_ABOUT THIS TASK_
Output each line of the data word for word, from the first through the line that holds "Kotlin 有三种结构化跳转表达式：", and leave off whatever follows.

[Opening DATASET EXTRACT section]

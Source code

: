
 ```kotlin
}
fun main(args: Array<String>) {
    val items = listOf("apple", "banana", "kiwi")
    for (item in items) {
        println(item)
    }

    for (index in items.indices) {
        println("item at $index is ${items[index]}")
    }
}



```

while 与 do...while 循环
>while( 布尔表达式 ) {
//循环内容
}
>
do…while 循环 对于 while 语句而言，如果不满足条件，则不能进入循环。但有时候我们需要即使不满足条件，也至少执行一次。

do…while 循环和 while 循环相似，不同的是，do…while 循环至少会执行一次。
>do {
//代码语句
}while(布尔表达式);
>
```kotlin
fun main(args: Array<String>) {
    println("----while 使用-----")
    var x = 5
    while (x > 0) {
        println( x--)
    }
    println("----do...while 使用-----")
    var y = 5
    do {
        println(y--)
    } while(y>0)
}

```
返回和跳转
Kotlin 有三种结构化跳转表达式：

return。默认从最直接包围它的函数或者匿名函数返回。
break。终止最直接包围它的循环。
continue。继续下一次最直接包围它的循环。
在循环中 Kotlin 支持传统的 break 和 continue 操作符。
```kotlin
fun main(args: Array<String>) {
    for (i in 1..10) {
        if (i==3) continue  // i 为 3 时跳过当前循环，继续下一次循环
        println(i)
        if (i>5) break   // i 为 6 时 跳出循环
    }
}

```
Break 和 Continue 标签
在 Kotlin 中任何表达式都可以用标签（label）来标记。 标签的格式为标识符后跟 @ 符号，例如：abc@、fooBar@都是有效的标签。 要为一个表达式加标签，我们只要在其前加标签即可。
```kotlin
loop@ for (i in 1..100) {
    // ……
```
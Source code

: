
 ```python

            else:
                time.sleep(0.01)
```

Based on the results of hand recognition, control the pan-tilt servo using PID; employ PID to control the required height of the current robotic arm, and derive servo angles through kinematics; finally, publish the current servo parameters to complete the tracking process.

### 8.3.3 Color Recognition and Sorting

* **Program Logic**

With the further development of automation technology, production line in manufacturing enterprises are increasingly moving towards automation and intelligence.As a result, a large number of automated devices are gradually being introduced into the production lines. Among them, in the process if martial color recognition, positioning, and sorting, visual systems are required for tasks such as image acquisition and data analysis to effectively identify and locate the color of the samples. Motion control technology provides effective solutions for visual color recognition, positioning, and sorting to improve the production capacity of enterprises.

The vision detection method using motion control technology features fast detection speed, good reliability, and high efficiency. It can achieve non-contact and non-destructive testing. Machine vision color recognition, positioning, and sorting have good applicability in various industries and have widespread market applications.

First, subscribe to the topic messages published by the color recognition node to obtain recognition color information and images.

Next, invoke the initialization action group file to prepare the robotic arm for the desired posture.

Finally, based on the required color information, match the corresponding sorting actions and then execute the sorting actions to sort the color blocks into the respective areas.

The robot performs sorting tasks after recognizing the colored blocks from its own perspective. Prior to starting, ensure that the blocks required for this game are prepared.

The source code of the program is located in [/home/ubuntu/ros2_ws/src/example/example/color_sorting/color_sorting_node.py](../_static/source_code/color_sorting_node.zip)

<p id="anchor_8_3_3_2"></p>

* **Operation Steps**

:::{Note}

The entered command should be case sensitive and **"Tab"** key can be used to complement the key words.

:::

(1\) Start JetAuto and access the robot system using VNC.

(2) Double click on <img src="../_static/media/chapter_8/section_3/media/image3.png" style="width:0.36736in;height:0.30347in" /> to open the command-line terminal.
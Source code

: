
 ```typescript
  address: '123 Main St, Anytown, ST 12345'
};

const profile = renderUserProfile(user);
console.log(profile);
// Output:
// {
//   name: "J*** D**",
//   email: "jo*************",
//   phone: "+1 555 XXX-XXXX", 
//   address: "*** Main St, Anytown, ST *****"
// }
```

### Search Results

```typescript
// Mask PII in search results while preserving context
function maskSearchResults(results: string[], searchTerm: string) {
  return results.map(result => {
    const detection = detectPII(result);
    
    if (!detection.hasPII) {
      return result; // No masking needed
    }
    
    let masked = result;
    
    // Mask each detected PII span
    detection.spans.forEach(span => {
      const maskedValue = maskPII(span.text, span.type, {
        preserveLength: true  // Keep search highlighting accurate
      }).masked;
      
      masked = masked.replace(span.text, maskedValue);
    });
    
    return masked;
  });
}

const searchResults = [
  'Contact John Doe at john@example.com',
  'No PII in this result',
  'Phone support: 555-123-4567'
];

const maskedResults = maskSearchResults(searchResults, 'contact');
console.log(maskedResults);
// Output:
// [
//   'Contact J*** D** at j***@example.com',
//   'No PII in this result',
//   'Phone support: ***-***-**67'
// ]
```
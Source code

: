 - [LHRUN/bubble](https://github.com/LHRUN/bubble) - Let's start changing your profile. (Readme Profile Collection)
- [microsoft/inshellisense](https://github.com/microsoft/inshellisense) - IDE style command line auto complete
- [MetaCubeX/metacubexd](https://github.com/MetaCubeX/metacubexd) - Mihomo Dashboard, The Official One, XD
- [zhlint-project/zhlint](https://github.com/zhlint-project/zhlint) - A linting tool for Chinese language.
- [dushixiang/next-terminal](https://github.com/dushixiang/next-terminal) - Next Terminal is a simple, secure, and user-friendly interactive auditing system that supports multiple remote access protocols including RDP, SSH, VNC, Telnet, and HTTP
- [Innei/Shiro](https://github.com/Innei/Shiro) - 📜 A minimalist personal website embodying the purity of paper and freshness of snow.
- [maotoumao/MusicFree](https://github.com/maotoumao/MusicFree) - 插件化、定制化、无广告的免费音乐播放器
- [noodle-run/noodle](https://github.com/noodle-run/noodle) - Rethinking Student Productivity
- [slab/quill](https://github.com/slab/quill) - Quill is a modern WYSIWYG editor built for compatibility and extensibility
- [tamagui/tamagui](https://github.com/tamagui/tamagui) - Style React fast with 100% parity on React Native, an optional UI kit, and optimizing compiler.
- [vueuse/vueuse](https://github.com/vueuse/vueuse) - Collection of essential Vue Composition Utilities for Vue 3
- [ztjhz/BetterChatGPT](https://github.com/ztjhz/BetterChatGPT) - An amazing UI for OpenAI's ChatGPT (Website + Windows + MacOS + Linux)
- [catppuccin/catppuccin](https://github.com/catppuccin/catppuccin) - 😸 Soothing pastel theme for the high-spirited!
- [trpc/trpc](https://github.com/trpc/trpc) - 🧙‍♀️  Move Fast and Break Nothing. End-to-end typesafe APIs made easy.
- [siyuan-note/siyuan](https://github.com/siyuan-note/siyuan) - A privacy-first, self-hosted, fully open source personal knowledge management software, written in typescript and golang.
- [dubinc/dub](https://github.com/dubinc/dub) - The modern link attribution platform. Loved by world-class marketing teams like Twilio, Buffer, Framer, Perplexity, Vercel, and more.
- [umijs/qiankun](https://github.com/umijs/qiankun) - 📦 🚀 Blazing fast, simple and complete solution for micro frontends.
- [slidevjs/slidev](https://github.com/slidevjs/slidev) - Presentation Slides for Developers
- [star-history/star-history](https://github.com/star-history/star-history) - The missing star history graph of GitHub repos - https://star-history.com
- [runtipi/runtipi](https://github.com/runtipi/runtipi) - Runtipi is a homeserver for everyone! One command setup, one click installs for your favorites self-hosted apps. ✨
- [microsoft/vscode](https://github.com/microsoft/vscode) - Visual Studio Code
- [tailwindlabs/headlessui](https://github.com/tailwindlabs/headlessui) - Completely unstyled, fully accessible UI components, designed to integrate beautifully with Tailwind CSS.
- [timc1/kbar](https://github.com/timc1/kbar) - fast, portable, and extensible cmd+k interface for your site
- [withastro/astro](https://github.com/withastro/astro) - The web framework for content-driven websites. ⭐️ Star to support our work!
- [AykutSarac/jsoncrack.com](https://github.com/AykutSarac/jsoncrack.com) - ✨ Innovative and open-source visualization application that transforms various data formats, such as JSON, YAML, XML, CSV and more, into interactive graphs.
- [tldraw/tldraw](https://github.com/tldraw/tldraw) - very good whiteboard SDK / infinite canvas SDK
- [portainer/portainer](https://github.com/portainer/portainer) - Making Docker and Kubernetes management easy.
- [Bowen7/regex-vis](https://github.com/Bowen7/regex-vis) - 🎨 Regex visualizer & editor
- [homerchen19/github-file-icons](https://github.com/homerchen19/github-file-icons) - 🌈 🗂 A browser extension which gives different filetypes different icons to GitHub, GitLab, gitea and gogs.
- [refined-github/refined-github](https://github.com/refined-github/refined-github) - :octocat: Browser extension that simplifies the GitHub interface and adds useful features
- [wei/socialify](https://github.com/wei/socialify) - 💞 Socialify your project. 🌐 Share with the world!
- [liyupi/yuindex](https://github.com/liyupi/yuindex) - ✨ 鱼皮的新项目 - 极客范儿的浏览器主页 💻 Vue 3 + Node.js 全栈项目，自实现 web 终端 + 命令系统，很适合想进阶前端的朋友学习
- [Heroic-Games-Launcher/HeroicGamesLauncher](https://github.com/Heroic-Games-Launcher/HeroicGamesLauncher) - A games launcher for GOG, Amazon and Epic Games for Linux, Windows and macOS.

[Closing DATASET EXTRACT section]

_SOLUTION_
Source code

:
 ```kotlin
}
fun main(args: Array<String>) {
    val items = listOf("apple", "banana", "kiwi")
    for (item in items) {
        println(item)
    }

    for (index in items.indices) {
        println("item at $index is ${items[index]}")
    }
}



```

while 与 do...while 循环
>while( 布尔表达式 ) {
//循环内容
}
>
do…while 循环 对于 while 语句而言，如果不满足条件，则不能进入循环。但有时候我们需要即使不满足条件，也至少执行一次。

do…while 循环和 while 循环相似，不同的是，do…while 循环至少会执行一次。
>do {
//代码语句
}while(布尔表达式);
>
```kotlin
fun main(args: Array<String>) {
    println("----while 使用-----")
    var x = 5
    while (x > 0) {
        println( x--)
    }
    println("----do...while 使用-----")
    var y = 5
    do {
        println(y--)
    } while(y>0)
}

```
返回和跳转
Kotlin 有三种结构化跳转表达式：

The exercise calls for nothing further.